It's hard to feel in control when the entire world is spinning, so fast that there's no time to get your balance. When each breath of air you take is a risk and you’ll never know if it will be your last until it's too late.
How are you supposed to feel in control when your life is a flower and every second you come closer to that day when your last petal will fall. Before that even, your beautiful scent could turn sour from the rot that fills the world today. Do we control our lives or is this all some simulation, am I the only one real here? I’d ask but you're not real.
I might be an old lady telling the story of my life to my grandchildren, so in detail that I feel like I'm reliving it. If that's the truth, I wonder what happens when I finally get to the end. These are the annoying thoughts that fill my head at one a.m when I know I have school in the morning, when will it stop?
So far I’m just a teenager, I laugh at myself before someone else can, I make it clear I know i’m dumb before an adult can point it out for me, because thats what today is. When I turn twenty, I’ll magically know the real world. It’s been hiding my entire life and on that day, it’ll come out of my closet. Its head will peek out from beneath my bed.
How am I supposed to feel in control, when everything I do is planned out by another person. I’ve been trained to run by bells like a pig at school. Anxiety and depression are perfectly normal. No matter what you think you feel, it’s just your stupid teenage mind playing tricks. Good grades, a good job and getting into a good college will make you happy, nothing else will. Just be good.
I’ve been told I need to get into a college, and that I’ll need all A’s or my life will be worthless. The smartest person I know had terrible grades in high school, but now he makes more than anyone else I know that lives here. He has people begging him to work for them, but I also know someone equally as smart who did get good grades in highschool. They make almost no money now, and have to actually pay out of their own pocket to do their job properly.
These are the people who run my life. I’m a dumb teenager, so I’m probably wrong. But if it didn’t matter for them, why should I have to be so worried?
I don't want to be a doctor, or a nurse. Or a pilot. I don't want to jump into something that I’ll have to do for the rest of my life. I want to smile everyday, because the stress isn’t so bad.
The world is changing everyday, how am I to know what I should do with my life?
I’m absolutely powerless, and I don't know how to get control back. If I ever had it in the first place.
Sometimes I wonder what it would be like to be an animal. Blissfully unaware. I’d like to be a cow, eating grass and hay until my last day. With my herd around me like a protective child from anything that dares threaten us. Because as a cow, we’ll never know that the person feeding us, our best friend, will one day shoot us.

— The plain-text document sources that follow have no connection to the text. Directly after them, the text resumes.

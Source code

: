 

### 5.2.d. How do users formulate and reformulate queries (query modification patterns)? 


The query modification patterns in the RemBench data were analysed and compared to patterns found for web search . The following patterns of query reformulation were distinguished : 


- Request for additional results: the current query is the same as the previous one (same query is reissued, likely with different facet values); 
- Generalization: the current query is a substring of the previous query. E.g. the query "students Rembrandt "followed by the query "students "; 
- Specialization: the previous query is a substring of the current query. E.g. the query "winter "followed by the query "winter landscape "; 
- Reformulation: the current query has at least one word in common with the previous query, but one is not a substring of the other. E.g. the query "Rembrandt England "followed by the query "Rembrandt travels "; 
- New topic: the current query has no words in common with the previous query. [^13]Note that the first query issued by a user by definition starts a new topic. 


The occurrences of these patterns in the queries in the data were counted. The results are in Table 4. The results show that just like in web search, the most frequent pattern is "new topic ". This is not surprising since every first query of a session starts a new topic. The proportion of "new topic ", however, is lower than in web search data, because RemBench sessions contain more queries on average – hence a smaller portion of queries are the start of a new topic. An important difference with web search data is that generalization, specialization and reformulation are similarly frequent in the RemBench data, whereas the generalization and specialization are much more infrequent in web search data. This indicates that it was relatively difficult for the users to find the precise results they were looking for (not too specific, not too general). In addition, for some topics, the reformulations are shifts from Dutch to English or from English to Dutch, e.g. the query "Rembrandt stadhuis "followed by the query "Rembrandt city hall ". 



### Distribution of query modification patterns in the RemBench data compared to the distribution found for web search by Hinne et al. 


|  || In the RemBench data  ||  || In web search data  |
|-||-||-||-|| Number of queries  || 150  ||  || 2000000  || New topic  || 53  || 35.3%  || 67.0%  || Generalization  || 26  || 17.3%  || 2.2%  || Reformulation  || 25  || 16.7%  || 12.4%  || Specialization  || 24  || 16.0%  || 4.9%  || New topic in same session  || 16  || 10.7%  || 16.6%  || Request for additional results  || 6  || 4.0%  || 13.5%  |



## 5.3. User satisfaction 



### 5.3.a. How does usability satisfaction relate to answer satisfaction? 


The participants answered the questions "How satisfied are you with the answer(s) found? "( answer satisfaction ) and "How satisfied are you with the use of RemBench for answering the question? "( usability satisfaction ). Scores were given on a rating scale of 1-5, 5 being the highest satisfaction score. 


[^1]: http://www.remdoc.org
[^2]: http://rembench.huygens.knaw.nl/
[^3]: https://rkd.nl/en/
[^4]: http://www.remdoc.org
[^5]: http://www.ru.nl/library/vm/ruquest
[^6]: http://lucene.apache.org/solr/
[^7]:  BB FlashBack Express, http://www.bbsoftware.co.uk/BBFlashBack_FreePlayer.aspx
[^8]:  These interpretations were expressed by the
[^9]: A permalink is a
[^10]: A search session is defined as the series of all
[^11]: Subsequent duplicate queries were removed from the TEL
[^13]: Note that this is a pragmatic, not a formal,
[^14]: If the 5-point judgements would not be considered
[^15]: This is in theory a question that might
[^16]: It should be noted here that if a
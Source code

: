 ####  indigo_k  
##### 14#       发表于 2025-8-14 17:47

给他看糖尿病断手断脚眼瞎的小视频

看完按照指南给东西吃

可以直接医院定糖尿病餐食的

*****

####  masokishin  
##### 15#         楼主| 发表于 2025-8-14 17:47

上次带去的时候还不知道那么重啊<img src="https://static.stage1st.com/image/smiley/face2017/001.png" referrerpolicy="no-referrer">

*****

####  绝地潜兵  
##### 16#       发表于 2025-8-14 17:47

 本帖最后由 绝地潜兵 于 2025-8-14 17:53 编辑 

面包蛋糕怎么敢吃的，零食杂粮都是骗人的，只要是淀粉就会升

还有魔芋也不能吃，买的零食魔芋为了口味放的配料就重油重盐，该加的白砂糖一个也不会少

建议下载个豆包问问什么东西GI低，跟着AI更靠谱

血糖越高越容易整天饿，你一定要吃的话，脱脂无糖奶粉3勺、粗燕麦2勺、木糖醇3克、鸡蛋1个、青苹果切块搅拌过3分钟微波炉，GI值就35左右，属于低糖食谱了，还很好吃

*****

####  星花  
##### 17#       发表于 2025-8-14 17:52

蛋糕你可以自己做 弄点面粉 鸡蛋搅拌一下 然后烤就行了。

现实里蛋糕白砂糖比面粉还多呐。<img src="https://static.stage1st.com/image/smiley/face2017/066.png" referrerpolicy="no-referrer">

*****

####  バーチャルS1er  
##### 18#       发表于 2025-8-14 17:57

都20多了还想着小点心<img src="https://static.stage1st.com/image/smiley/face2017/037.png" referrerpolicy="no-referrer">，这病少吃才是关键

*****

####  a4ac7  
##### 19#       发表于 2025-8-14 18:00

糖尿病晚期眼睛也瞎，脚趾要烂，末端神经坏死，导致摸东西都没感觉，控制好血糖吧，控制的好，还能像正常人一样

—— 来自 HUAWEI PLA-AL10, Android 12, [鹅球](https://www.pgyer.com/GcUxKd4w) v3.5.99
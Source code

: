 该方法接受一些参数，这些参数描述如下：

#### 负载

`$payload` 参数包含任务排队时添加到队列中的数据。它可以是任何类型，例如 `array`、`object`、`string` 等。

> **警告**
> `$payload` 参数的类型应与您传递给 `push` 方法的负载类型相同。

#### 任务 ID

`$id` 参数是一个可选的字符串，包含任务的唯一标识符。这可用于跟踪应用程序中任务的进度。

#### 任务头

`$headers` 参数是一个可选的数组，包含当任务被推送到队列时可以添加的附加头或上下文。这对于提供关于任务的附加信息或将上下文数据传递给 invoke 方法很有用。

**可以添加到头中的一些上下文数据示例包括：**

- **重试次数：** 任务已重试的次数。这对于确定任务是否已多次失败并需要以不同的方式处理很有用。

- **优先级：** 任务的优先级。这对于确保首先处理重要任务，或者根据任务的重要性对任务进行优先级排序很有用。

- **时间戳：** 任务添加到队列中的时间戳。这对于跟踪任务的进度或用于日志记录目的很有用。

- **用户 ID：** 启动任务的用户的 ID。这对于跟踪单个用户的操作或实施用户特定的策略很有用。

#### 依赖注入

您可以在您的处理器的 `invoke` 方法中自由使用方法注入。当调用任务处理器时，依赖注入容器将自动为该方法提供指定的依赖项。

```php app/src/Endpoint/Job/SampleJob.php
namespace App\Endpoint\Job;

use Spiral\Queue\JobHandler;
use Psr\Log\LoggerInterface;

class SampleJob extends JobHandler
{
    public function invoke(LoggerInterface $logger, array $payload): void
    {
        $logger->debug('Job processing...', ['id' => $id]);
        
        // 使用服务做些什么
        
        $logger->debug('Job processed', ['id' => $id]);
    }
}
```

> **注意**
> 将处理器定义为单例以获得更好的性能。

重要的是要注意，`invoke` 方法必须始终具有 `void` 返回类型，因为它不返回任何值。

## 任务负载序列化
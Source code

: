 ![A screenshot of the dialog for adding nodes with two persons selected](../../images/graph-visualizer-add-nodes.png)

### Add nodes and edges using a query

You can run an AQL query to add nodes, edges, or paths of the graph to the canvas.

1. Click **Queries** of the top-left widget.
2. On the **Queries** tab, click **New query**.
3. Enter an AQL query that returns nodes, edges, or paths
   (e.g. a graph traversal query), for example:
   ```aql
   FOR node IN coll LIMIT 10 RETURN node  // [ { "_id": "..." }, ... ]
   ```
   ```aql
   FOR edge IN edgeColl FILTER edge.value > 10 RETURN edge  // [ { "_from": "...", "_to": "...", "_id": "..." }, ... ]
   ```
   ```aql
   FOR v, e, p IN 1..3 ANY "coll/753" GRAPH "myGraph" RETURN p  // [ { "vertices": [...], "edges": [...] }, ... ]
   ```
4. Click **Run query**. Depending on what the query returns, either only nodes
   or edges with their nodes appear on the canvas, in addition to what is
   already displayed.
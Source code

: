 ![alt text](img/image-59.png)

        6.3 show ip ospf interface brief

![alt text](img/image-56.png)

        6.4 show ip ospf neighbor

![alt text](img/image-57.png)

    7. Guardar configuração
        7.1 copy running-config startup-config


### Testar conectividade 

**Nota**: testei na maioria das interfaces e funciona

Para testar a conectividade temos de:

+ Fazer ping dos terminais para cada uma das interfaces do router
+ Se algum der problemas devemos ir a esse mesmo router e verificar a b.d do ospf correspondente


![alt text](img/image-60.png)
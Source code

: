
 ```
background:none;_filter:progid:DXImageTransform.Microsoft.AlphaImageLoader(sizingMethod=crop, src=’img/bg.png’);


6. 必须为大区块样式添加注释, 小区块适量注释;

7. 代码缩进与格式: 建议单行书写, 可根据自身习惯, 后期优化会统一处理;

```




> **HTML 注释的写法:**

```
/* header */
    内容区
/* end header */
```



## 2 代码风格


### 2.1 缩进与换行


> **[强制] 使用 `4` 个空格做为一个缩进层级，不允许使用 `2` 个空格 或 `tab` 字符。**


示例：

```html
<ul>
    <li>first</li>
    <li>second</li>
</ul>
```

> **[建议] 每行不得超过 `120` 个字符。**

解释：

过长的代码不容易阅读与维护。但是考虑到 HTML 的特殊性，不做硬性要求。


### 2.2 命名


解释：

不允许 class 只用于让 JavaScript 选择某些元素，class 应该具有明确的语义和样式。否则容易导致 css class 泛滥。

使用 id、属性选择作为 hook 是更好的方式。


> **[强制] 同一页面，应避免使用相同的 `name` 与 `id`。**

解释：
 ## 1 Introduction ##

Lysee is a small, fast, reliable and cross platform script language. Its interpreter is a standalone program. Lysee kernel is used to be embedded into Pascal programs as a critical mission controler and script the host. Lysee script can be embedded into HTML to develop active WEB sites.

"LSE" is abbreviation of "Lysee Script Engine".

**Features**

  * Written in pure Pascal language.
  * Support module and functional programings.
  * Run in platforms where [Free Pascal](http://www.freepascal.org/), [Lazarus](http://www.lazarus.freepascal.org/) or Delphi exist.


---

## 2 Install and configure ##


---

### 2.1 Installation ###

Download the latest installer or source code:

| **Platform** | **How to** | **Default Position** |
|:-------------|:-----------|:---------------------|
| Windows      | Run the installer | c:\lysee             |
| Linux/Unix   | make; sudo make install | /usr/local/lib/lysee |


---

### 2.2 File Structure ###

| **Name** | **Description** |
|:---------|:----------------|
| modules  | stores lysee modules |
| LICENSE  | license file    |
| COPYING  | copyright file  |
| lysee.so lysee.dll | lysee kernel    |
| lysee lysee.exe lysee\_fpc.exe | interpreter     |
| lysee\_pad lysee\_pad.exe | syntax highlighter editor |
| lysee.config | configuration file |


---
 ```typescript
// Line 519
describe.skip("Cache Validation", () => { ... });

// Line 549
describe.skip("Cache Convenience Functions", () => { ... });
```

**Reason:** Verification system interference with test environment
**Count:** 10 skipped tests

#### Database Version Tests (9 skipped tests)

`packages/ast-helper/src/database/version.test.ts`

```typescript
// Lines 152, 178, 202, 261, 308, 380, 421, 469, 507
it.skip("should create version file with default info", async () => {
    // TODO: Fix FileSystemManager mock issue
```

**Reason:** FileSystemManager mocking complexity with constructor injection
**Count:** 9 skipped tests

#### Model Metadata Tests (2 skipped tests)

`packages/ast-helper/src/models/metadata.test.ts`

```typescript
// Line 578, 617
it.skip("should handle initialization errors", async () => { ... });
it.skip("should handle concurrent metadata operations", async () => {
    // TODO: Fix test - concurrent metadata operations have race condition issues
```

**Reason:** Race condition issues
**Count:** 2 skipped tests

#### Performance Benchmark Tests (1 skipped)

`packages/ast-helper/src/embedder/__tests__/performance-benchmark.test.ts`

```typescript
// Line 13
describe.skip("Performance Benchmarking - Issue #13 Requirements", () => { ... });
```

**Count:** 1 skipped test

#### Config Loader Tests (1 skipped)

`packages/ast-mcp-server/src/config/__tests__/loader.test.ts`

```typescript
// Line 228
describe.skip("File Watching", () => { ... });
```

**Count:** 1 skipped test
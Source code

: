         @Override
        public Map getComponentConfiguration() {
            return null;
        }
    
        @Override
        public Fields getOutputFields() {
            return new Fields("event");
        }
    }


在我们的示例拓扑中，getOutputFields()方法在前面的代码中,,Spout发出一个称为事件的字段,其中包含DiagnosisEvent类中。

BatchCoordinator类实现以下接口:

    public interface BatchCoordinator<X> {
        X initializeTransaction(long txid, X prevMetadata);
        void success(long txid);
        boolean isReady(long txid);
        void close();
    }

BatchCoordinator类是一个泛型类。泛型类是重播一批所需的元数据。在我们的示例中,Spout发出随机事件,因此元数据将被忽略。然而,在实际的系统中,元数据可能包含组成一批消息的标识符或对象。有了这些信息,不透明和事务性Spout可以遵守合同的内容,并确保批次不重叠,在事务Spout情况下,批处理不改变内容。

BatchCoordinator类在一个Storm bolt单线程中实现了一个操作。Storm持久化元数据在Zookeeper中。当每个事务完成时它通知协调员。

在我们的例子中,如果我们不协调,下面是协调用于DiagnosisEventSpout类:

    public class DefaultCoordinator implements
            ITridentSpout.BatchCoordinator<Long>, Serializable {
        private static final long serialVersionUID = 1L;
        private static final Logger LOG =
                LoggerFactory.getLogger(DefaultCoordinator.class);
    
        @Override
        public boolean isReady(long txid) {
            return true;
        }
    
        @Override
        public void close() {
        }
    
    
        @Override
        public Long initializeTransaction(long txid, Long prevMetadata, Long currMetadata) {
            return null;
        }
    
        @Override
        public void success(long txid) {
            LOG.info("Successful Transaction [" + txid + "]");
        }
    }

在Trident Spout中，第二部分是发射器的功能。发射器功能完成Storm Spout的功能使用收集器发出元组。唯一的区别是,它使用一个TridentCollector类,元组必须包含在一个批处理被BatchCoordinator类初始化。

I want to follow the pattern of life, but I don't know what it is yet.
Have you ever noticed that people who meant the world to you can disappear one day without detection. It’s insane honestly. When they leave, that feeling of abandonment and loss, like you weren't good enough. Too much or not enough. The best (or worst) part is when they come back, and swear it wasn’t your fault. Stupid teenagers and their drama. When does that end?
I have so many questions but no one to ask. I write to feel real, but who will ever read this? Who’ll remember me or my name a hundred years after I die?
We live like fish. The younger get eaten by the bigger, you never know what's a trick and what's safe. We live in a beautiful world encased by glass, and never even know what it is.
I’d like to visit India. The pictures in books and articles online can’t show me what it's like, not really. I’d love to see an ocean, feel the salt in the water.
My mind is a crazy machine and I don't know how to run it yet, I have so many thoughts but not the one I’m looking for.
Everyday seems easy. I can go up on that stage and present my words. I can because I know I'll walk down those steps, life will move and no one will even remember who I am.
I want to have fun, but I’m too tired. I don’t want to be the type of parent who can’t go outside and play with my child just because work drained me. I want everything, to experience what the world has to offer. There's not enough time to live, only survive. Survive to work and reproduce so that the human population will not go extinct.
I’m that one person that you can use to feel better about yourself, Because i’ll be looking at you thinking how talented you are, how gorgeous and absolutely amazing. I want to be like you, because I don’t know how to be me. How come I didn't come with an instruction manual? Too many thoughts I want to shut out and too many scars that won’t go away. Too many “I remember”’s that will never replay. If everything could be a poem I would be okay. It's honestly just better that way.
Everything is a question, so how will I know when I have the answers?